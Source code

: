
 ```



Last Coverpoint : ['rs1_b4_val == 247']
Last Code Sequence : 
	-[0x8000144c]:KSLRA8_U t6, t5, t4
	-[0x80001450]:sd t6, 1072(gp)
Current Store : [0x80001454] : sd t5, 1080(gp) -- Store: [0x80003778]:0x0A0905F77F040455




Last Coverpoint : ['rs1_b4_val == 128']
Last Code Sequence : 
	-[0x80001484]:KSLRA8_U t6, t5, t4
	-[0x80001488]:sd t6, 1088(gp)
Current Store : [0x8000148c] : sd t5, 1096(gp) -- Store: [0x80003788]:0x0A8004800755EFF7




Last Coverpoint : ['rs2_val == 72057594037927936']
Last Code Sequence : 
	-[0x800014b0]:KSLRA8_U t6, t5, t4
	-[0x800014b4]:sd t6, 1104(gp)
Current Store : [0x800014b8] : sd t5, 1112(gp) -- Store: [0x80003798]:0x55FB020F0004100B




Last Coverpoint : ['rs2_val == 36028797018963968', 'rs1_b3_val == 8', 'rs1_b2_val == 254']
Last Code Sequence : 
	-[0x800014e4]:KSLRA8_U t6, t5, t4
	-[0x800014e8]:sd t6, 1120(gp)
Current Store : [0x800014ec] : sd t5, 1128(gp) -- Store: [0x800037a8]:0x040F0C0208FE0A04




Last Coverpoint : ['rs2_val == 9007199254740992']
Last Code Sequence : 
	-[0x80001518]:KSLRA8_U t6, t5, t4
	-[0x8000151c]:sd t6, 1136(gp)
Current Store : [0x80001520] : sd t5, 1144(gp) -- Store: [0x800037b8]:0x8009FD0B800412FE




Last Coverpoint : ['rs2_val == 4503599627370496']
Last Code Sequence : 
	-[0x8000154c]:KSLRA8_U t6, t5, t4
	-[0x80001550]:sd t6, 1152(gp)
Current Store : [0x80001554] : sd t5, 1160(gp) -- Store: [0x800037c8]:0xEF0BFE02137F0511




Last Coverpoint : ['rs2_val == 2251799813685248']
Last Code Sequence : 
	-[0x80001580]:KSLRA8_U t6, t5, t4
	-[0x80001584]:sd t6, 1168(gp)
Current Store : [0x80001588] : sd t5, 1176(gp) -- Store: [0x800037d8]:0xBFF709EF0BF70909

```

....

Copy out all lines of the material containing the word "Current".

- Output of the exercise:
Current Store : [0x80001454] : sd t5, 1080(gp) -- Store: [0x80003778]:0x0A0905F77F040455
Current Store : [0x8000148c] : sd t5, 1096(gp) -- Store: [0x80003788]:0x0A8004800755EFF7
Current Store : [0x800014b8] : sd t5, 1112(gp) -- Store: [0x80003798]:0x55FB020F0004100B
Current Store : [0x800014ec] : sd t5, 1128(gp) -- Store: [0x800037a8]:0x040F0C0208FE0A04
Current Store : [0x80001520] : sd t5, 1144(gp) -- Store: [0x800037b8]:0x8009FD0B800412FE
Current Store : [0x80001554] : sd t5, 1160(gp) -- Store: [0x800037c8]:0xEF0BFE02137F0511
Current Store : [0x80001588] : sd t5, 1176(gp) -- Store: [0x800037d8]:0xBFF709EF0BF70909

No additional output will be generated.